General characteristics
- Class & type: Pipit class coastal minesweeper
- Displacement: 197 long tons (200 t)
- Length: 85 ft 6 in (26.06 m)
- Beam: 22 ft 6 in (6.86 m)
- Draft: 9 ft 5 in (2.87 m)
- Propulsion: Diesel engine, one shaft
- Speed: 10 knots (19 km/h; 12 mph)
- Complement: 17
- Armament: 2 × .30 cal (7.62 mm) machine guns

= USS Plover (AMc-3) =

Minesweeper of the United States Navy

USS Plover (AMc-3) was a Pipit-class coastal minesweeper acquired by the United States Navy for use in World War II. Her task was to clear minefields in coastal waterways.

Plover was originally built by Harbor Boat Building Co., Terminal Island, Long Beach, California in 1936 as the wooden hull fishing trawler M/V Sea Rover. She was purchased on 16 October 1940 from Mr. John Rados, converted to a coastal minesweeper at Martinolich Shipbuilding Company., San Pedro, California and placed in service on 25 June 1941.

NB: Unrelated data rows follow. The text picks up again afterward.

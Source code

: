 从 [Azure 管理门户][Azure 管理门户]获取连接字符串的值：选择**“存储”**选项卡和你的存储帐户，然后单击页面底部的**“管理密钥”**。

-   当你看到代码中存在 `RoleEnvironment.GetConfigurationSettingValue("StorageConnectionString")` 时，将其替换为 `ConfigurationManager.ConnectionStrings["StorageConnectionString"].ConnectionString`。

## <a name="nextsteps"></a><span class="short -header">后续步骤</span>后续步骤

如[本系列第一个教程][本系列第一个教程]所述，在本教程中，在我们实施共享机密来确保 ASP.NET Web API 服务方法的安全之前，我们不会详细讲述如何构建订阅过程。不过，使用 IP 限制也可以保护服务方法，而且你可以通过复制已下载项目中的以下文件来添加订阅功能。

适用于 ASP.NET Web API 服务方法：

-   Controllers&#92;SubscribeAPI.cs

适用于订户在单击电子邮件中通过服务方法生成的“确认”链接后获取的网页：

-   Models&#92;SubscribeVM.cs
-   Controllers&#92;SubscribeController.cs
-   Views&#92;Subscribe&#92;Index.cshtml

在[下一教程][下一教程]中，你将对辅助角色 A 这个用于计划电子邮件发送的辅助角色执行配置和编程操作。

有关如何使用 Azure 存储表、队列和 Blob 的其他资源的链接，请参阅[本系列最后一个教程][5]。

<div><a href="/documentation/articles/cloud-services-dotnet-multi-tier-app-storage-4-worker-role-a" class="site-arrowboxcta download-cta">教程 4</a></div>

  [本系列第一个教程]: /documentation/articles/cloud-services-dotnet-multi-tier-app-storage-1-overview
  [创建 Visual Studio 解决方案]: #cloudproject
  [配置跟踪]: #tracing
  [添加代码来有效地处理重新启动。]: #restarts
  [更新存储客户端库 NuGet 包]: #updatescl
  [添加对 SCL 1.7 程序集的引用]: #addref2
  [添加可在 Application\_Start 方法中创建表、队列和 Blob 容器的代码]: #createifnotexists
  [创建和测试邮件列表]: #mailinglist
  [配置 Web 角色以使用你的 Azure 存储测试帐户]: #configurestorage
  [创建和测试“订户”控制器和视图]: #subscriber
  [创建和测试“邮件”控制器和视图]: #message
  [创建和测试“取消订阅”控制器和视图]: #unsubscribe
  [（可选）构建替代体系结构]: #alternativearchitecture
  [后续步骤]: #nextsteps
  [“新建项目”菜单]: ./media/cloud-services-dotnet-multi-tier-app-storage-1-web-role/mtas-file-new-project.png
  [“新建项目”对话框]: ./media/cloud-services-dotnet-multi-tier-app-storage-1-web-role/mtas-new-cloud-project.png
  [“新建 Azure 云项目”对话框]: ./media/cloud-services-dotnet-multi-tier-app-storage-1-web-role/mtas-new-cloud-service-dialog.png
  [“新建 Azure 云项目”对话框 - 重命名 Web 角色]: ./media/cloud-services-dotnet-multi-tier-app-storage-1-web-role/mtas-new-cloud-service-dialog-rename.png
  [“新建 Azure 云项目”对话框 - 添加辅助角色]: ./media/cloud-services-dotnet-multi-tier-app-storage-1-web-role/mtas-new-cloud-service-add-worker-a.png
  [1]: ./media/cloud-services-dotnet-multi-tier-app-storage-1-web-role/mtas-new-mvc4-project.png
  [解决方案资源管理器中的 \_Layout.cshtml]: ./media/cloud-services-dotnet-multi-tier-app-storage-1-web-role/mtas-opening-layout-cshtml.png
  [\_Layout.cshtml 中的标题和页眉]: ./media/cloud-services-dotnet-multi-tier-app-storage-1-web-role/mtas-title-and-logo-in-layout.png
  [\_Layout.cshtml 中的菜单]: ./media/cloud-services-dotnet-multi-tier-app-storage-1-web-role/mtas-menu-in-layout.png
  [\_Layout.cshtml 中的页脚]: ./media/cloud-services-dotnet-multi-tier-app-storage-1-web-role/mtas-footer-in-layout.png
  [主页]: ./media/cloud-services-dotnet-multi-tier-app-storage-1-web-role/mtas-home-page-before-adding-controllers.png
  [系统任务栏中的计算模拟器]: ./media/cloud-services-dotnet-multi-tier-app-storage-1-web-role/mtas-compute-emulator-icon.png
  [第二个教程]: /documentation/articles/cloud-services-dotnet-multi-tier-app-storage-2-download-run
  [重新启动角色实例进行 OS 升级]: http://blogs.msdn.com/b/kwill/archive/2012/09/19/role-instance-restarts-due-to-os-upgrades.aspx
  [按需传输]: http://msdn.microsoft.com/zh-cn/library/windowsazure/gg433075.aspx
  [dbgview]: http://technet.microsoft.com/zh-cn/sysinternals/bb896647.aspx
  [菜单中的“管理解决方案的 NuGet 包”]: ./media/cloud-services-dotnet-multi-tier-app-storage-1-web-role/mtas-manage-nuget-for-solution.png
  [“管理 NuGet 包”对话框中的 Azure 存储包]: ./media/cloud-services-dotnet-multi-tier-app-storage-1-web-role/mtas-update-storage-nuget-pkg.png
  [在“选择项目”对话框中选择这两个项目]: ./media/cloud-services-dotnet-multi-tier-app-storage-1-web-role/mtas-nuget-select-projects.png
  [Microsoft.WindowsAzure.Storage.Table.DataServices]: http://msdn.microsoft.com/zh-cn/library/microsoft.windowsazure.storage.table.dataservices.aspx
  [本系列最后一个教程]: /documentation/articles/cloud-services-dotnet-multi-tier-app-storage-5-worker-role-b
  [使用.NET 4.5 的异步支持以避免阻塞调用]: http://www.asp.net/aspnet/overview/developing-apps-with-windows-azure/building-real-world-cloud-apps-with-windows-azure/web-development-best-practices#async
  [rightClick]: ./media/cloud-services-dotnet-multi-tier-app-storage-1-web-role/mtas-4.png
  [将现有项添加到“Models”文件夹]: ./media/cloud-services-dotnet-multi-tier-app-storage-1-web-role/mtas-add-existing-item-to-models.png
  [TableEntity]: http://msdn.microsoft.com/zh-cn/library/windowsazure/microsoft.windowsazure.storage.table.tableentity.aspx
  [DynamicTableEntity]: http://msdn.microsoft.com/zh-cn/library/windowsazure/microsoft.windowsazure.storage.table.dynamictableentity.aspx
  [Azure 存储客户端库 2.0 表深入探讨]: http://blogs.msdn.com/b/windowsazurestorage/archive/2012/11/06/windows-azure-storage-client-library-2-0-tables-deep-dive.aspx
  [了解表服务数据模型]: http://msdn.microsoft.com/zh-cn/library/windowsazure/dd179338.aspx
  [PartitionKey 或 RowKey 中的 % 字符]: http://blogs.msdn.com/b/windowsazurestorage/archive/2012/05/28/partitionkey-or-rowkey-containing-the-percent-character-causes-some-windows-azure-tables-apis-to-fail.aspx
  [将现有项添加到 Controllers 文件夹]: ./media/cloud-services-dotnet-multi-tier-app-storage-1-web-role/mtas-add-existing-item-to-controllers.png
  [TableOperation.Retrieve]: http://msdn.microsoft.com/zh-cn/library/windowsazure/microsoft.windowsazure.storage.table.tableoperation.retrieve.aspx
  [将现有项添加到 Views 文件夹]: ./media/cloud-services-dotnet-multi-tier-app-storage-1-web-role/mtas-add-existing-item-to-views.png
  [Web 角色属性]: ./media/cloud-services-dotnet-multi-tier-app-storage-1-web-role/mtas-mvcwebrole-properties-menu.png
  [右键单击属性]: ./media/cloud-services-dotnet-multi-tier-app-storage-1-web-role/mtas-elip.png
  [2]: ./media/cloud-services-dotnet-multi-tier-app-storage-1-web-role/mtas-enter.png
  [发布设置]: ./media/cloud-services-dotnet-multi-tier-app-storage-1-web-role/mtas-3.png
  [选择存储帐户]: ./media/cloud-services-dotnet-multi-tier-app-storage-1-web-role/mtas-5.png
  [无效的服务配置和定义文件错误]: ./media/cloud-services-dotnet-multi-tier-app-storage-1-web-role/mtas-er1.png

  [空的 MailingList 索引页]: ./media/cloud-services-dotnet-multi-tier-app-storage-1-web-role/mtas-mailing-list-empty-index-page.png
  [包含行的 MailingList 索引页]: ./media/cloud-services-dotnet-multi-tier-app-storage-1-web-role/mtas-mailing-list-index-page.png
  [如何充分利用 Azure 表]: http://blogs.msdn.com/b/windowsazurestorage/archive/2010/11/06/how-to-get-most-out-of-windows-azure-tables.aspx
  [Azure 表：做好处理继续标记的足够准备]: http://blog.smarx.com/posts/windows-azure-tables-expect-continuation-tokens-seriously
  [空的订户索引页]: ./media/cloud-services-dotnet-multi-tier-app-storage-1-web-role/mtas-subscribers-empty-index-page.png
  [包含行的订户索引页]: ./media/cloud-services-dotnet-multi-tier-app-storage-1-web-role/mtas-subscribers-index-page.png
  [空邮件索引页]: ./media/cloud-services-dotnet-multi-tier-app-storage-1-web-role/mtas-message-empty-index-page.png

== World War II West Coast Operations ==
Based at San Pedro, California, Plover performed sweeping and patrol duties along the coast until placed out of service on 17 September 1944.

== Decommissioned ==
Struck from the Navy List on 14 October 1944, she was transferred to the Maritime Commission on 5 February 1945 and was returned to her former owner the same date.